> PROBLEM DETAILS
Please copy each line of the listing below in which the word "textbf" appears.

> DATA
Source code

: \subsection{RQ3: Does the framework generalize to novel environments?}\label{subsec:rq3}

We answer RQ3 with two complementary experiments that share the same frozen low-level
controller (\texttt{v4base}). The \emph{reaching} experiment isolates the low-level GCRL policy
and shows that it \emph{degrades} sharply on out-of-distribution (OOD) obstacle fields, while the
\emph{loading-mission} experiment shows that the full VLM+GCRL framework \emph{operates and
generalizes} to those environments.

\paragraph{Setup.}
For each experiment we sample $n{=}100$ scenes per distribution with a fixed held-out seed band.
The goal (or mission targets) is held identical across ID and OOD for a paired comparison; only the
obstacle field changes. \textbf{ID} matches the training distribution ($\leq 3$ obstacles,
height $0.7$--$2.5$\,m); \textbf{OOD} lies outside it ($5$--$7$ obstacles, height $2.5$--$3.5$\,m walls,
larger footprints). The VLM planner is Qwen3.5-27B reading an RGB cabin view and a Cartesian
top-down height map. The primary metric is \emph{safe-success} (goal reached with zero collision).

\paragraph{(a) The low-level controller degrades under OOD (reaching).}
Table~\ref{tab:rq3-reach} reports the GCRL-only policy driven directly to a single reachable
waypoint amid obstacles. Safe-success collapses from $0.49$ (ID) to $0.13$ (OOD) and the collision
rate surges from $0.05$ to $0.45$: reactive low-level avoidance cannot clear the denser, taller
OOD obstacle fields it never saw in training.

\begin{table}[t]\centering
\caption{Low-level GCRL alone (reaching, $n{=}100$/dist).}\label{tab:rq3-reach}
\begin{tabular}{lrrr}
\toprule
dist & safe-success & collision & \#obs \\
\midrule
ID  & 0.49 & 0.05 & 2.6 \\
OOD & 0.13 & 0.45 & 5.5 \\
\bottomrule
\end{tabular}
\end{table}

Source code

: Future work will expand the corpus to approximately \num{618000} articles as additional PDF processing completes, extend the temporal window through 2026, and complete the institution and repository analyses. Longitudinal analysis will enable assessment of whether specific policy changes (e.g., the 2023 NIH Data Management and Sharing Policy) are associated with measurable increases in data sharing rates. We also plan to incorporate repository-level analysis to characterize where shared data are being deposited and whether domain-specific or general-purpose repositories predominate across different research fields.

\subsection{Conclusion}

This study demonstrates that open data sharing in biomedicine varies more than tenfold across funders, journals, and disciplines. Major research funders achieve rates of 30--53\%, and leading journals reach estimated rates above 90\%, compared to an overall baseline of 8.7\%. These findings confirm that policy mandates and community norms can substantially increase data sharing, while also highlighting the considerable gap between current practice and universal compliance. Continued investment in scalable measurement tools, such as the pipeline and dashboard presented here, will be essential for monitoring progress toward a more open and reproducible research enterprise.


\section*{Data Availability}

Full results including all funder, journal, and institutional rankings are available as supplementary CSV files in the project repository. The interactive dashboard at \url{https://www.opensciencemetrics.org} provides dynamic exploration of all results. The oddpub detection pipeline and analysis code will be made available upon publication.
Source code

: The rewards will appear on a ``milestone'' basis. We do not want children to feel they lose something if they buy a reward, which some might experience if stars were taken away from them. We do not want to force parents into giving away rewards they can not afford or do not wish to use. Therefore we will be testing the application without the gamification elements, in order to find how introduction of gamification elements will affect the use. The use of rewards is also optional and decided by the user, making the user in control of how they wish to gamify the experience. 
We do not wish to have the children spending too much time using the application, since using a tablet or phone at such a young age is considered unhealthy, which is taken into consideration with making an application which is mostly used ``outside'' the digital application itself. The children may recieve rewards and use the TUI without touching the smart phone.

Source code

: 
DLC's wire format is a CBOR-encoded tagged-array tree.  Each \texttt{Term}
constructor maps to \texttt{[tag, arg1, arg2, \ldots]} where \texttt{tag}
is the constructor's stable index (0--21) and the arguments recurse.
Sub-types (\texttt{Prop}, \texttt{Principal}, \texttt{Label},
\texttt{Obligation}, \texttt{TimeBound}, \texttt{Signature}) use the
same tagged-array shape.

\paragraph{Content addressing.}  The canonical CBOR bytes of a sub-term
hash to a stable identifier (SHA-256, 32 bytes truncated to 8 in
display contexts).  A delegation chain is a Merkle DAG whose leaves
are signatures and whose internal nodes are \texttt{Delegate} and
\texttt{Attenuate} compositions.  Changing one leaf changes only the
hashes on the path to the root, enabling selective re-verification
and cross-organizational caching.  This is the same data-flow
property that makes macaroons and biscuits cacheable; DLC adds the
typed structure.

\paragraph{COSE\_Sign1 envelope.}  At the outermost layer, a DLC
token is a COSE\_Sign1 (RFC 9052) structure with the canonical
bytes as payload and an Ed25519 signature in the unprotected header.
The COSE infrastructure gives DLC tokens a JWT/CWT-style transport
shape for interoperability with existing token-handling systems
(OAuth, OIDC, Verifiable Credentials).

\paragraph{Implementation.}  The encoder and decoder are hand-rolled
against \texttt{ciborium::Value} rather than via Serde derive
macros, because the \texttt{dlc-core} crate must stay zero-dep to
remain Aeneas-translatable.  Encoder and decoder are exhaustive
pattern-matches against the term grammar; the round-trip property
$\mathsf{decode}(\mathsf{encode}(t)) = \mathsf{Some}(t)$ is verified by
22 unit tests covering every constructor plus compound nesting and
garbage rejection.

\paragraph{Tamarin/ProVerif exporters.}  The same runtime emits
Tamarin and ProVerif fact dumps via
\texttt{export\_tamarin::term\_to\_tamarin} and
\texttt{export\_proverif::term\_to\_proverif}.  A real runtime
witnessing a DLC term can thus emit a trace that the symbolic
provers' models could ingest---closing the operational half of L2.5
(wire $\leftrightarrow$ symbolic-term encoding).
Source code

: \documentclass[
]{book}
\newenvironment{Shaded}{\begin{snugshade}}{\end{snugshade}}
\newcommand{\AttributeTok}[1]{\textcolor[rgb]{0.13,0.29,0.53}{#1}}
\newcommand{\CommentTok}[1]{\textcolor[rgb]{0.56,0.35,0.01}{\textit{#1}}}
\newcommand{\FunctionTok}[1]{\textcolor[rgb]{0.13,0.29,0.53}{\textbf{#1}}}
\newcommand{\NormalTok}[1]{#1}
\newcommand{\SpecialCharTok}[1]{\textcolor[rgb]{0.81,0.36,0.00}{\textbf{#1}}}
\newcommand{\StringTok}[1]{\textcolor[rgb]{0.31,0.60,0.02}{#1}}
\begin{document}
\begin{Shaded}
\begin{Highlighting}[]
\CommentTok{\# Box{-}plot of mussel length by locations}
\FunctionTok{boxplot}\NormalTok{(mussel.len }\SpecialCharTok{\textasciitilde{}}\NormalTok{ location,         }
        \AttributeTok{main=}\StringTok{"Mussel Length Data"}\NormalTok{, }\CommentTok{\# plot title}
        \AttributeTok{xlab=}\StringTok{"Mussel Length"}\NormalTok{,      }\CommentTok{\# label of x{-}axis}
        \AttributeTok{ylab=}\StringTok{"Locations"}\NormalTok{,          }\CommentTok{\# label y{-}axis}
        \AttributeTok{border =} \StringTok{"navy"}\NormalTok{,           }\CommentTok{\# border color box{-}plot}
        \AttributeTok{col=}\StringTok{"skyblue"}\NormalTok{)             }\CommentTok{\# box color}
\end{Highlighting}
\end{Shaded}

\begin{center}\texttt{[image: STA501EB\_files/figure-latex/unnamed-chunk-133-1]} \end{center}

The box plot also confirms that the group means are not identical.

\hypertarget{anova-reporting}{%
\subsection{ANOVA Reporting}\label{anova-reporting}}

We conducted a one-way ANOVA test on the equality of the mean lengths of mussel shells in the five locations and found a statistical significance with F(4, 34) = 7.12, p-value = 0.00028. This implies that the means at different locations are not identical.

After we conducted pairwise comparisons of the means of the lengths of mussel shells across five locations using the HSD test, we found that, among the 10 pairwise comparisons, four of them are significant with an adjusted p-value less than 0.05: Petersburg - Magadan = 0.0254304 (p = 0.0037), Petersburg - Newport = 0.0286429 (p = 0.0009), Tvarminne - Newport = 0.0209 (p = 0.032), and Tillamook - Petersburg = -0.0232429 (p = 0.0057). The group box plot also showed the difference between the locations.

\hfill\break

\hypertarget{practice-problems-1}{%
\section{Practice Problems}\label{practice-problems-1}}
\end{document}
--
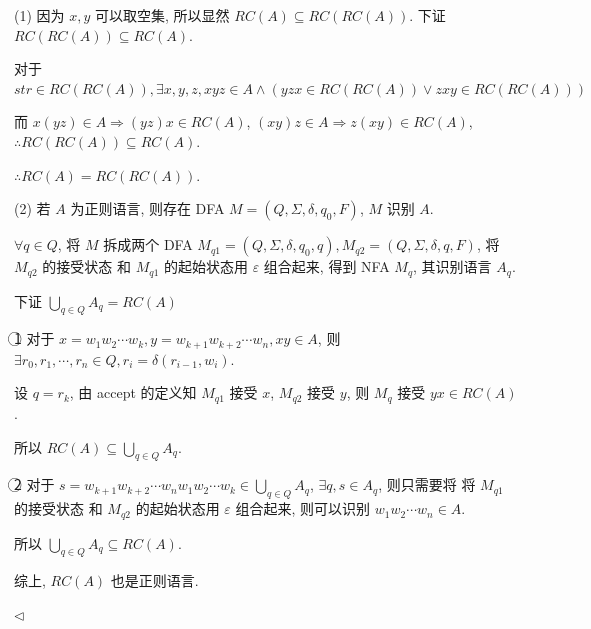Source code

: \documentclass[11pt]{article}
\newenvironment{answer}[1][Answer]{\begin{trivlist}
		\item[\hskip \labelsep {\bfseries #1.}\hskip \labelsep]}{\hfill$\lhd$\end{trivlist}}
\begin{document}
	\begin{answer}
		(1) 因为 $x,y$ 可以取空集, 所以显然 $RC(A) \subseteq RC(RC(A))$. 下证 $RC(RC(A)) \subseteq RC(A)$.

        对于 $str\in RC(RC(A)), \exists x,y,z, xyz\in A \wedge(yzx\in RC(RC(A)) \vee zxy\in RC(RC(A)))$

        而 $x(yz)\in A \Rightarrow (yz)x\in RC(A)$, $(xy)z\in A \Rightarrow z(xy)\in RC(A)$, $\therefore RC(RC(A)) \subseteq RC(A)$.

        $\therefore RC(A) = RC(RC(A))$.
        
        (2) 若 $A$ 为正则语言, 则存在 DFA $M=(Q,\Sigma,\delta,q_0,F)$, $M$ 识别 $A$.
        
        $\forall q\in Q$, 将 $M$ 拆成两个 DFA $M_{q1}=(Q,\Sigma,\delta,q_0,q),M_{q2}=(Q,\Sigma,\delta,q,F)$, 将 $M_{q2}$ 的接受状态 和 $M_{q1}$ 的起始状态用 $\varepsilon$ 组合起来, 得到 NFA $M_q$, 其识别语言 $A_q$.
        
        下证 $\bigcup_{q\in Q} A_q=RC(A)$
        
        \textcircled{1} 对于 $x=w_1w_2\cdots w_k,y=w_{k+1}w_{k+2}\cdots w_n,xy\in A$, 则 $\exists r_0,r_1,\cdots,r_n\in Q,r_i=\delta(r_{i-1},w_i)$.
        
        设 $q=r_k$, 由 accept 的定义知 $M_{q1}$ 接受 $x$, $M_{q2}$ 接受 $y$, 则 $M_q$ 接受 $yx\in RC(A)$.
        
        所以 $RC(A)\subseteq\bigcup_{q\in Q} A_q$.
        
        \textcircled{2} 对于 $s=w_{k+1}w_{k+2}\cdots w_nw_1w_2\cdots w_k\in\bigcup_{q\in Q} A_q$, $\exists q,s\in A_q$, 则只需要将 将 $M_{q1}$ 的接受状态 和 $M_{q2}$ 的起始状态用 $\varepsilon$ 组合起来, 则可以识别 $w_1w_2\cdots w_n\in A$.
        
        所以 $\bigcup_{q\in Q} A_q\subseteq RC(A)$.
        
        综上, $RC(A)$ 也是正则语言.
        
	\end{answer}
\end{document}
* * *
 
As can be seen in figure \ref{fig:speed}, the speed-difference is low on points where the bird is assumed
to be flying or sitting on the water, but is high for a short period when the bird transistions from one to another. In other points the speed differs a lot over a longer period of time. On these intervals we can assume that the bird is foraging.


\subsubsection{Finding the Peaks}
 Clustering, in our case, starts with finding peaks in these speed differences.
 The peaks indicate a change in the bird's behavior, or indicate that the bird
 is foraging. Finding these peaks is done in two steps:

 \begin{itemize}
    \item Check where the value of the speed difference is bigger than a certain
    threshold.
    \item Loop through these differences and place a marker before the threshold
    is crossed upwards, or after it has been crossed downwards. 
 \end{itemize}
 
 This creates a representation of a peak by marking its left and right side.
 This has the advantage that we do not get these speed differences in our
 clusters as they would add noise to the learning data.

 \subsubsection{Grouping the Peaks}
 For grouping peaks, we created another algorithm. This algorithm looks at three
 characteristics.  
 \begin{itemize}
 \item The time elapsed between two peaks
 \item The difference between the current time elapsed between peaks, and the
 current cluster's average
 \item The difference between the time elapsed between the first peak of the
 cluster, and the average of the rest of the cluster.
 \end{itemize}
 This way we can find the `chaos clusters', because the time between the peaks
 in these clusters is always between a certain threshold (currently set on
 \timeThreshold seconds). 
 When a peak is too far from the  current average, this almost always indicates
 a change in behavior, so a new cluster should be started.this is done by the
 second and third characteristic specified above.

> RESPONSE AREA
obstacle field changes. \textbf{ID} matches the training distribution ($\leq 3$ obstacles,
height $0.7$--$2.5$\,m); \textbf{OOD} lies outside it ($5$--$7$ obstacles, height $2.5$--$3.5$\,m walls,
\newcommand{\FunctionTok}[1]{\textcolor[rgb]{0.13,0.29,0.53}{\textbf{#1}}}
\newcommand{\SpecialCharTok}[1]{\textcolor[rgb]{0.81,0.36,0.00}{\textbf{#1}}}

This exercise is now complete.